Plusieurs productions à succès de la plateforme perdent une part considérable de leurs spectateurs dès leur retour pour une deuxième saison. Ce phénomène, qui touche aussi bien les séries grand public que les titres salués par la critique, relance le débat sur les limites du modèle de diffusion propre au géant du streaming.
Une première saison captivante suivie d’une seconde moins performante en termes de visionnages. Cette tendance s’observe de plus en plus sur Netflix, y compris pour des séries très attendues après une fin initiale riche en suspense.

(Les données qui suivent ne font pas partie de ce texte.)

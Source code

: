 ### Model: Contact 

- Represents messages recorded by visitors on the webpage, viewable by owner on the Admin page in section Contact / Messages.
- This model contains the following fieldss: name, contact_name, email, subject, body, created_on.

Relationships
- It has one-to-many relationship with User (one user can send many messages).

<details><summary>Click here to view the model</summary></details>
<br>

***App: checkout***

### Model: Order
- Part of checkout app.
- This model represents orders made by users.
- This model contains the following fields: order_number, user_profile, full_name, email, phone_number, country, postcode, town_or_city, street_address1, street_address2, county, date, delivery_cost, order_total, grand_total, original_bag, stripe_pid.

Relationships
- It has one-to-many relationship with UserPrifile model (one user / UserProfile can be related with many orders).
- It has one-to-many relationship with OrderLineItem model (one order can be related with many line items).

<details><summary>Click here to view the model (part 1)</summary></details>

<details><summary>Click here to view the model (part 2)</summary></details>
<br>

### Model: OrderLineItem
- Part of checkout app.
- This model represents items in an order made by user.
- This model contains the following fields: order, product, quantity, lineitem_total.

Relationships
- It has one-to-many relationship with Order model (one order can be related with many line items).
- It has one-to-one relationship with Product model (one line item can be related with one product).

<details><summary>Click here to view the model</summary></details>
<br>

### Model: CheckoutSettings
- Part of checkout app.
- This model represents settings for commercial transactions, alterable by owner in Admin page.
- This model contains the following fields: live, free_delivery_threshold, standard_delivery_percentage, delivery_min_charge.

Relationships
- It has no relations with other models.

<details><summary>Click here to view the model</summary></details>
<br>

L’adaptation en prises de vue réelles d’Avatar : le dernier maître de l’air a ainsi vu son audience chuter de 60% entre sa première diffusion en 2024 et sa deuxième saison, mise en ligne le 25 juin.

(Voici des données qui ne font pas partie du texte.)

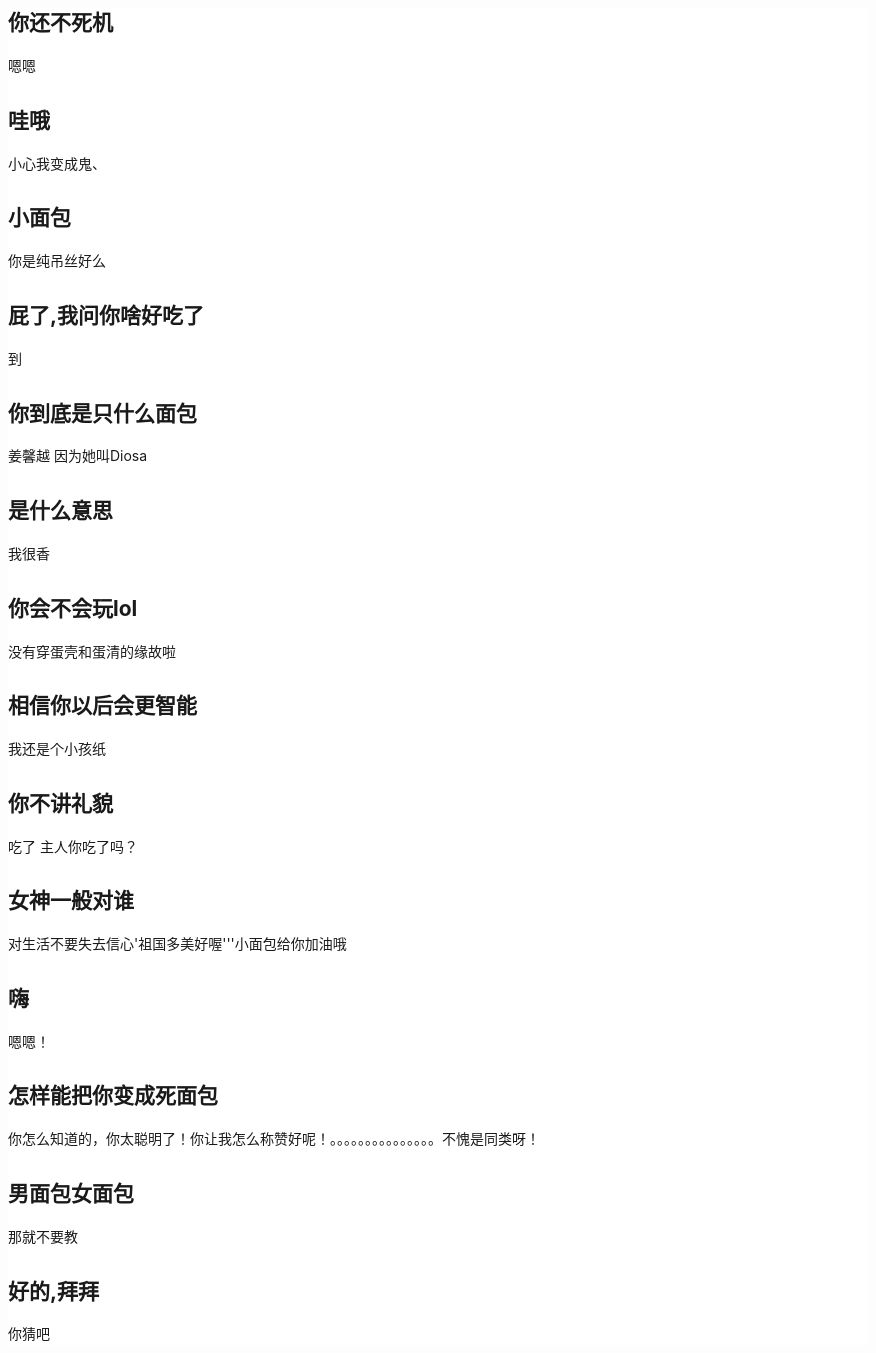 ## 你还不死机
嗯嗯

## 哇哦
小心我变成鬼、

## 小面包
你是纯吊丝好么

## 屁了,我问你啥好吃了
到

## 你到底是只什么面包
姜馨越 因为她叫Diosa

## 是什么意思
我很香

## 你会不会玩lol
没有穿蛋壳和蛋清的缘故啦

## 相信你以后会更智能
我还是个小孩纸

## 你不讲礼貌
吃了 主人你吃了吗？

## 女神一般对谁
对生活不要失去信心'祖国多美好喔'''小面包给你加油哦

## 嗨
嗯嗯！

## 怎样能把你变成死面包
你怎么知道的，你太聪明了！你让我怎么称赞好呢！。。。。。。。。。。。。。。。不愧是同类呀！

## 男面包女面包
那就不要教

## 好的,拜拜
你猜吧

A Good Girl’s Guide to Murder fait encore pire, avec une baisse de 75%. Même One Piece, pourtant saluée par la critique avec un score parfait sur Rotten Tomatoes, enregistre un recul de 9% pour sa deuxième saison.

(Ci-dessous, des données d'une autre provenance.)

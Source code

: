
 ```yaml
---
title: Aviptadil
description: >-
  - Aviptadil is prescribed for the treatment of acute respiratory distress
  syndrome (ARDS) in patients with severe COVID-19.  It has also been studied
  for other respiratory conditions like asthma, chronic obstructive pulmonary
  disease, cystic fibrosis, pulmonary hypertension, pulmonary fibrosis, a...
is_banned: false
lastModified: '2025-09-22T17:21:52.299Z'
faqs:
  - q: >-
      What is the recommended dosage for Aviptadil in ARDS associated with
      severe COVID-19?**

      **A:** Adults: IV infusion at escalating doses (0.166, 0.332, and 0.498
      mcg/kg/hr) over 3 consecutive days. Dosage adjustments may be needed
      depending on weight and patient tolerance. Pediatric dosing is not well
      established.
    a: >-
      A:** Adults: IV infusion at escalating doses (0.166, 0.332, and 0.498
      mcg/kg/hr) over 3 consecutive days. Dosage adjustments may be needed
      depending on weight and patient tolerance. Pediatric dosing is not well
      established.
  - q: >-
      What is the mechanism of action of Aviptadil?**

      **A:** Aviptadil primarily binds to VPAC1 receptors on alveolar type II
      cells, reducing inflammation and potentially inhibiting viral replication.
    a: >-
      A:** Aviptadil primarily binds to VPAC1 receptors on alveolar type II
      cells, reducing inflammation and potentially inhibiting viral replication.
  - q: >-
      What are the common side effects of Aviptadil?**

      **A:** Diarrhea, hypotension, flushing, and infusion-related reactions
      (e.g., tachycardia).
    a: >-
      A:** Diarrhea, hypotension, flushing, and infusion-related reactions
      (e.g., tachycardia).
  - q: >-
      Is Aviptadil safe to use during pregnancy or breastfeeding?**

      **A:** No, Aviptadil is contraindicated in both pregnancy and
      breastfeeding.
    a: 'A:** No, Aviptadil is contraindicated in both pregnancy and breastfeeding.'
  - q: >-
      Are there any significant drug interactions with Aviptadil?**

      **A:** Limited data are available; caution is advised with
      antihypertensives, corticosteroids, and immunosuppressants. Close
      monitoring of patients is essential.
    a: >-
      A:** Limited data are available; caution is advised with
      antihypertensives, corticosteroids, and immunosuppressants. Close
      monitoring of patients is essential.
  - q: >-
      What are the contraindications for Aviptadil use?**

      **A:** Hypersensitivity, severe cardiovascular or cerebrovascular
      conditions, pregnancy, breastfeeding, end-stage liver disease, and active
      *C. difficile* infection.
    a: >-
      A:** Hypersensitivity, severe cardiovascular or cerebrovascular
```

Un modèle de visionnage en cause ?
La comédie de Tina Fey, The Four Seasons, revenue avec une nouvelle saison seulement treize mois après la première — un délai pourtant rapide pour la plateforme —, a elle aussi perdu plus de la moitié de son public.
Ces données, provenant de Netflix lui-même, interrogent l’entreprise, qui cherche à enrayer ce phénomène, selon Bloomberg. D’après TheWrap, la principale explication réside dans le modèle de diffusion intégrale, signature historique du service.
Ce format, qui a largement contribué à son succès, pourrait paradoxalement réduire l’engagement des spectateurs sur le long terme. À l’inverse, certaines plateformes concurrentes misant sur une diffusion hebdomadaire — avec des séries comme The Pit, Paradise (Disney+) ou Land Man (Paramount+) — observent une progression de leur audience d’une saison à l’autre, portée par un bouche-à-oreille qui s’installe dans la durée.
Un virage vers des contenus moins coûteux
Selon ce média, les spectateurs ayant visionné une série en quelques jours peuvent éprouver des difficultés à se remémorer l’intrigue lorsque la suite arrive deux ans plus tard. La diffusion en plusieurs parties, que Netflix a pourtant expérimentée avant de l’abandonner en partie, tend à accentuer ce phénomène.
Beaucoup préfèrent attendre que l’ensemble des épisodes soit disponible avant de commencer, mais finissent par ne jamais revenir. La série anthologique Beef, qui ne nécessitait pourtant pas de continuité narrative entre ses saisons, n’a pas non plus réussi à conserver son audience initiale.
Au-delà des modalités de diffusion, se pose la question de la rentabilité des productions les plus coûteuses. Avec une base d’abonnés aussi large, la plateforme tend à valoriser les vues de manière uniforme, qu’il s’agisse d’une série à gros budget ou d’un documentaire plus modeste.
Cette logique pourrait l’inciter à privilégier des formats moins onéreux, plus faciles à rentabiliser dans le temps, au détriment de productions de prestige difficiles à prolonger. Cette orientation se reflète déjà dans ses investissements récents, notamment dans les podcasts, les événements en direct et un partenariat récemment annoncé avec BuzzFeed et Penske Media.